Exercise prompt>
Each record that follows is to be reproduced character for character, pictures excepted.

Collected data
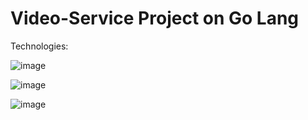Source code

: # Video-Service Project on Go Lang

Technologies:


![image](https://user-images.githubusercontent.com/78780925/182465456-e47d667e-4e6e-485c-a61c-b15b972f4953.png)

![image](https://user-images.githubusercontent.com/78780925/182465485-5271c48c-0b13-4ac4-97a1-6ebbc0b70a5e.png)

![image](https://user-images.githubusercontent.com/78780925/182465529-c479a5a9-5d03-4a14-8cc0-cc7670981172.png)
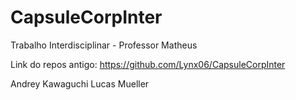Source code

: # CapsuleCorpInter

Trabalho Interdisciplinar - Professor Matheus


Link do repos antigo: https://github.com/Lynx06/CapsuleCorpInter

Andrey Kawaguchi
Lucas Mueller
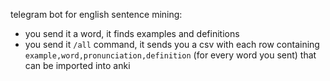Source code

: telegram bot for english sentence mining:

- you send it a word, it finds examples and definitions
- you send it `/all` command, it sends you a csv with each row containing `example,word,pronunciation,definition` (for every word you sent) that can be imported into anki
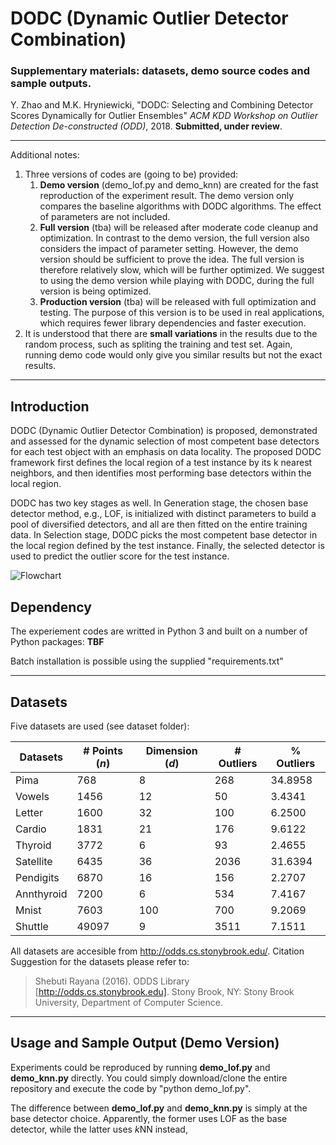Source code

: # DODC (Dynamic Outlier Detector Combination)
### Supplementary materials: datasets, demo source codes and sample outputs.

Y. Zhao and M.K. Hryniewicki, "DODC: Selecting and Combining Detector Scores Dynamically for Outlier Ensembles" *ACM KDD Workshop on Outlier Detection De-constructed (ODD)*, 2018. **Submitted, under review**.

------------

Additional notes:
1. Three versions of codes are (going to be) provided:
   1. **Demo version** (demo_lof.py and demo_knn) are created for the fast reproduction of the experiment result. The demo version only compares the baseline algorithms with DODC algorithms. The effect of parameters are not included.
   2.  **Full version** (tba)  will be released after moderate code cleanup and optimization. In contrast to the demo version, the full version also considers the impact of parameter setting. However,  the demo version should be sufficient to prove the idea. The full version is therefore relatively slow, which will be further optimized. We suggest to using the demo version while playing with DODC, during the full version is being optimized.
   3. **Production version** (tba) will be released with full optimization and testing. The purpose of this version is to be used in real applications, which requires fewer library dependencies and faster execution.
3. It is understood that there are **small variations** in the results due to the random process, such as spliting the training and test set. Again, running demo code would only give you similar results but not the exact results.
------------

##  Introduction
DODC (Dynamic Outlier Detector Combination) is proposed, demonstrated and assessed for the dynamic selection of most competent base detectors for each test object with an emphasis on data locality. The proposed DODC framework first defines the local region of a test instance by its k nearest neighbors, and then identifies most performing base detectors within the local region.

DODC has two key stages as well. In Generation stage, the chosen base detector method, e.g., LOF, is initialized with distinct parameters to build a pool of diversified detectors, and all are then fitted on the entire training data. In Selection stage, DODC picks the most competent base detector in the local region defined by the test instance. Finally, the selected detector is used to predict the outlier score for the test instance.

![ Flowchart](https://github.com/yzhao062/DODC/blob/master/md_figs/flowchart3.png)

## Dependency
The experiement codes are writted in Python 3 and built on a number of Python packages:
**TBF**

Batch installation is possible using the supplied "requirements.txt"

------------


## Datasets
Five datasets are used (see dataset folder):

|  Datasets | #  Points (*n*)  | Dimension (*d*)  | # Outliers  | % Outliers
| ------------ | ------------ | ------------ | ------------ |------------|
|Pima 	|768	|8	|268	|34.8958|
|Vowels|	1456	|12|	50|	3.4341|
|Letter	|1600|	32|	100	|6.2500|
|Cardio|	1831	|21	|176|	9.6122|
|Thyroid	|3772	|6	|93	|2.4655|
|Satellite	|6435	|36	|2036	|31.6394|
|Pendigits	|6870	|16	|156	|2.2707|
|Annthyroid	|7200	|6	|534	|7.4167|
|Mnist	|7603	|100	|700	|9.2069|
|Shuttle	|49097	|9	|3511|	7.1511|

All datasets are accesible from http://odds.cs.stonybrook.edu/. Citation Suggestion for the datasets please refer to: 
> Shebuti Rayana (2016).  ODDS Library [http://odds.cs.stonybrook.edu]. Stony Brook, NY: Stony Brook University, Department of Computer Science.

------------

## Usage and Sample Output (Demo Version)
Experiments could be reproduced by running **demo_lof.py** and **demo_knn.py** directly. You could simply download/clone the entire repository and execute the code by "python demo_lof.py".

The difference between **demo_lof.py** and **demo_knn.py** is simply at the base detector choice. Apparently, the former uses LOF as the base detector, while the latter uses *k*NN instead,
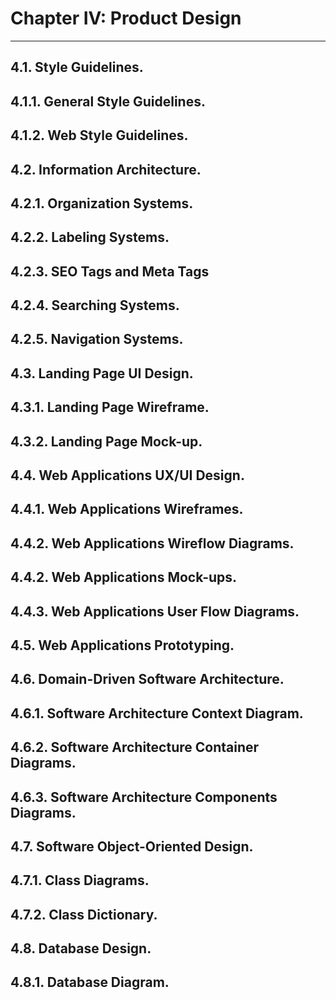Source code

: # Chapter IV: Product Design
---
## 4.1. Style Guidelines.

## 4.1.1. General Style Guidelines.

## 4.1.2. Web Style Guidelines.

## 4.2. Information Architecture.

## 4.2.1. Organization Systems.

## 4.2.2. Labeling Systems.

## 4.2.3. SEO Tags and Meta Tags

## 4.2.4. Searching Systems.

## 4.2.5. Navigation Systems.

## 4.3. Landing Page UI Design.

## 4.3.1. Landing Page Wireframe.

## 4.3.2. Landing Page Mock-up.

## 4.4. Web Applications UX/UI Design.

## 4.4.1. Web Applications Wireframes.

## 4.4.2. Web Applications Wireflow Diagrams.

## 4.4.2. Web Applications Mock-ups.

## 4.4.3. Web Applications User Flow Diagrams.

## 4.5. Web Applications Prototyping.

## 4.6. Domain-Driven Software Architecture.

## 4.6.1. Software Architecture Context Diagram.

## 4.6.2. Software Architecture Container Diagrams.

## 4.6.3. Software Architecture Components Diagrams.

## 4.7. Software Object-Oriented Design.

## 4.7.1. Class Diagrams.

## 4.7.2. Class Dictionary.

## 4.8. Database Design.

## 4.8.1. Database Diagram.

Task output>
Source code

: # Video-Service Project on Go Lang

Technologies:


![image](https://user-images.githubusercontent.com/78780925/182465456-e47d667e-4e6e-485c-a61c-b15b972f4953.png)

![image](https://user-images.githubusercontent.com/78780925/182465485-5271c48c-0b13-4ac4-97a1-6ebbc0b70a5e.png)

![image](https://user-images.githubusercontent.com/78780925/182465529-c479a5a9-5d03-4a14-8cc0-cc7670981172.png)
Source code

: # CapsuleCorpInter

Trabalho Interdisciplinar - Professor Matheus


Link do repos antigo: https://github.com/Lynx06/CapsuleCorpInter

Andrey Kawaguchi
Lucas Mueller
Source code

: telegram bot for english sentence mining:

- you send it a word, it finds examples and definitions
- you send it `/all` command, it sends you a csv with each row containing `example,word,pronunciation,definition` (for every word you sent) that can be imported into anki
Source code

: # DODC (Dynamic Outlier Detector Combination)
### Supplementary materials: datasets, demo source codes and sample outputs.

Y. Zhao and M.K. Hryniewicki, "DODC: Selecting and Combining Detector Scores Dynamically for Outlier Ensembles" *ACM KDD Workshop on Outlier Detection De-constructed (ODD)*, 2018. **Submitted, under review**.

------------

Additional notes:
1. Three versions of codes are (going to be) provided:
   1. **Demo version** (demo_lof.py and demo_knn) are created for the fast reproduction of the experiment result. The demo version only compares the baseline algorithms with DODC algorithms. The effect of parameters are not included.
   2.  **Full version** (tba)  will be released after moderate code cleanup and optimization. In contrast to the demo version, the full version also considers the impact of parameter setting. However,  the demo version should be sufficient to prove the idea. The full version is therefore relatively slow, which will be further optimized. We suggest to using the demo version while playing with DODC, during the full version is being optimized.
   3. **Production version** (tba) will be released with full optimization and testing. The purpose of this version is to be used in real applications, which requires fewer library dependencies and faster execution.
3. It is understood that there are **small variations** in the results due to the random process, such as spliting the training and test set. Again, running demo code would only give you similar results but not the exact results.
------------

##  Introduction
DODC (Dynamic Outlier Detector Combination) is proposed, demonstrated and assessed for the dynamic selection of most competent base detectors for each test object with an emphasis on data locality. The proposed DODC framework first defines the local region of a test instance by its k nearest neighbors, and then identifies most performing base detectors within the local region.

DODC has two key stages as well. In Generation stage, the chosen base detector method, e.g., LOF, is initialized with distinct parameters to build a pool of diversified detectors, and all are then fitted on the entire training data. In Selection stage, DODC picks the most competent base detector in the local region defined by the test instance. Finally, the selected detector is used to predict the outlier score for the test instance.

![ Flowchart](https://github.com/yzhao062/DODC/blob/master/md_figs/flowchart3.png)

## Dependency
The experiement codes are writted in Python 3 and built on a number of Python packages:
**TBF**

Batch installation is possible using the supplied "requirements.txt"

------------


## Datasets
Five datasets are used (see dataset folder):

|  Datasets | #  Points (*n*)  | Dimension (*d*)  | # Outliers  | % Outliers
| ------------ | ------------ | ------------ | ------------ |------------|
|Pima 	|768	|8	|268	|34.8958|
|Vowels|	1456	|12|	50|	3.4341|
|Letter	|1600|	32|	100	|6.2500|
|Cardio|	1831	|21	|176|	9.6122|
|Thyroid	|3772	|6	|93	|2.4655|
|Satellite	|6435	|36	|2036	|31.6394|
|Pendigits	|6870	|16	|156	|2.2707|
|Annthyroid	|7200	|6	|534	|7.4167|
|Mnist	|7603	|100	|700	|9.2069|
|Shuttle	|49097	|9	|3511|	7.1511|

All datasets are accesible from http://odds.cs.stonybrook.edu/. Citation Suggestion for the datasets please refer to: 
> Shebuti Rayana (2016).  ODDS Library [http://odds.cs.stonybrook.edu]. Stony Brook, NY: Stony Brook University, Department of Computer Science.

------------

## Usage and Sample Output (Demo Version)
Experiments could be reproduced by running **demo_lof.py** and **demo_knn.py** directly. You could simply download/clone the entire repository and execute the code by "python demo_lof.py".

The difference between **demo_lof.py** and **demo_knn.py** is simply at the base detector choice. Apparently, the former uses LOF as the base detector, while the latter uses *k*NN instead,
Source code

: # Chapter IV: Product Design
---
## 4.1. Style Guidelines.

## 4.1.1. General Style Guidelines.

## 4.1.2. Web Style Guidelines.

## 4.2. Information Architecture.

## 4.2.1. Organization Systems.

## 4.2.2. Labeling Systems.

## 4.2.3. SEO Tags and Meta Tags

## 4.2.4. Searching Systems.

## 4.2.5. Navigation Systems.

## 4.3. Landing Page UI Design.

## 4.3.1. Landing Page Wireframe.

## 4.3.2. Landing Page Mock-up.

## 4.4. Web Applications UX/UI Design.

## 4.4.1. Web Applications Wireframes.

## 4.4.2. Web Applications Wireflow Diagrams.

## 4.4.2. Web Applications Mock-ups.

## 4.4.3. Web Applications User Flow Diagrams.

## 4.5. Web Applications Prototyping.

## 4.6. Domain-Driven Software Architecture.

## 4.6.1. Software Architecture Context Diagram.

## 4.6.2. Software Architecture Container Diagrams.

## 4.6.3. Software Architecture Components Diagrams.

## 4.7. Software Object-Oriented Design.

## 4.7.1. Class Diagrams.

## 4.7.2. Class Dictionary.

## 4.8. Database Design.

## 4.8.1. Database Diagram.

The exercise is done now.